El alcalde mandó mensajeros hacia los cuatro puntos
cardinales para ofrecerle al Flautista, donde quiera que se lo hallase, todo el
oro y toda la plata que pidiera si regresaba como se había ido y
traía con él a los niños. Pero cuando vieron que todo era
en vano y que el Flautista y los niños que bailoteaban a sus espaldas se
habían ido para siempre, lanzaron un decreto por el cual los abogados
debían fechar sus documentos según esta fórmula: "A
tantos años, meses y días de lo que sucedió aquí el
27 de julio de 1366". Y para no olvidarse jamás de la calle por
donde habían desaparecido los niños la llamaron Calle del
Flautista y cualquiera que pasase por ella tocando la flauta o el tamboril
podía estar seguro de que no volvería a encontrar trabajo en
Hamelin.

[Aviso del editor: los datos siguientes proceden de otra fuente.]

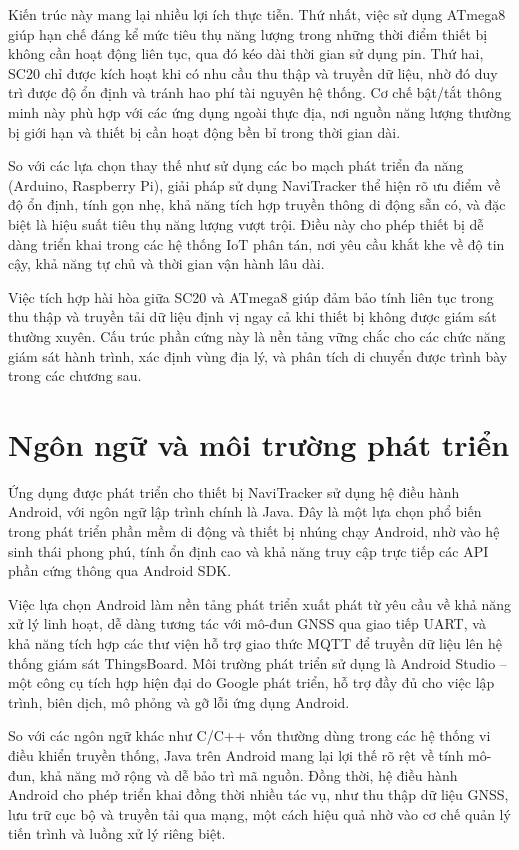\documentclass[../DoAn.tex]{subfiles}
\begin{document}
Kiến trúc này mang lại nhiều lợi ích thực tiễn. Thứ nhất, việc sử dụng ATmega8 giúp hạn chế đáng kể mức tiêu thụ năng lượng trong những thời điểm thiết bị không cần hoạt động liên tục, qua đó kéo dài thời gian sử dụng pin. Thứ hai, SC20 chỉ được kích hoạt khi có nhu cầu thu thập và truyền dữ liệu, nhờ đó duy trì được độ ổn định và tránh hao phí tài nguyên hệ thống. Cơ chế bật/tắt thông minh này phù hợp với các ứng dụng ngoài thực địa, nơi nguồn năng lượng thường bị giới hạn và thiết bị cần hoạt động bền bỉ trong thời gian dài.

So với các lựa chọn thay thế như sử dụng các bo mạch phát triển đa năng (Arduino, Raspberry Pi), giải pháp sử dụng NaviTracker thể hiện rõ ưu điểm về độ ổn định, tính gọn nhẹ, khả năng tích hợp truyền thông di động sẵn có, và đặc biệt là hiệu suất tiêu thụ năng lượng vượt trội. Điều này cho phép thiết bị dễ dàng triển khai trong các hệ thống IoT phân tán, nơi yêu cầu khắt khe về độ tin cậy, khả năng tự chủ và thời gian vận hành lâu dài.

Việc tích hợp hài hòa giữa SC20 và ATmega8 giúp đảm bảo tính liên tục trong thu thập và truyền tải dữ liệu định vị ngay cả khi thiết bị không được giám sát thường xuyên. Cấu trúc phần cứng này là nền tảng vững chắc cho các chức năng giám sát hành trình, xác định vùng địa lý, và phân tích di chuyển được trình bày trong các chương sau.
\section{Ngôn ngữ và môi trường phát triển}
\label{section:3.2}
Ứng dụng được phát triển cho thiết bị NaviTracker sử dụng hệ điều hành Android, với ngôn ngữ lập trình chính là Java. Đây là một lựa chọn phổ biến trong phát triển phần mềm di động và thiết bị nhúng chạy Android, nhờ vào hệ sinh thái phong phú, tính ổn định cao và khả năng truy cập trực tiếp các API phần cứng thông qua Android SDK.

Việc lựa chọn Android làm nền tảng phát triển xuất phát từ yêu cầu về khả năng xử lý linh hoạt, dễ dàng tương tác với mô-đun GNSS qua giao tiếp UART, và khả năng tích hợp các thư viện hỗ trợ giao thức MQTT để truyền dữ liệu lên hệ thống giám sát ThingsBoard. Môi trường phát triển sử dụng là Android Studio – một công cụ tích hợp hiện đại do Google phát triển, hỗ trợ đầy đủ cho việc lập trình, biên dịch, mô phỏng và gỡ lỗi ứng dụng Android.

So với các ngôn ngữ khác như C/C++ vốn thường dùng trong các hệ thống vi điều khiển truyền thống, Java trên Android mang lại lợi thế rõ rệt về tính mô-đun, khả năng mở rộng và dễ bảo trì mã nguồn. Đồng thời, hệ điều hành Android cho phép triển khai đồng thời nhiều tác vụ, như thu thập dữ liệu GNSS, lưu trữ cục bộ và truyền tải qua mạng, một cách hiệu quả nhờ vào cơ chế quản lý tiến trình và luồng xử lý riêng biệt.
\end{document}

Tampoco permitieron que ninguna hostería ni ninguna taberna
perturbase con el bullicio una calle tan solemne. Y frente al lugar en que se
había abierto la caverna levantaron una columna y en ella escribieron
esta historia y también la pintaron en el gran vitral de la iglesia, para
que el mundo se enterase de que les hablan robado sus hijos. Todavía hoy
están allí esos recuerdos.
Me olvidaba de mencionar que en Transilvania hay una tribu de
gente muy especial que asegura que las ropas tan extrañas que usa, y que
tanto llaman la atención de sus vecinos, son una herencia de sus
antepasados, surgidos de una prisión subterránea en la que se los
había sepultado hacía largo tiempo después de haberlos
arrebatado del pueblito de Hamelin, en el condado de Brunswick, sin que supieran
decir cómo o por qué.
Así que, Guille, saldemos nuestras deudas con todos los
hombres... ¡sobre todo con los flautistas! Y sí llegan a liberarnos
con su música de ratas o de ratones cumplamos nuestra promesa y
paguémosles lo que hayamos convenido.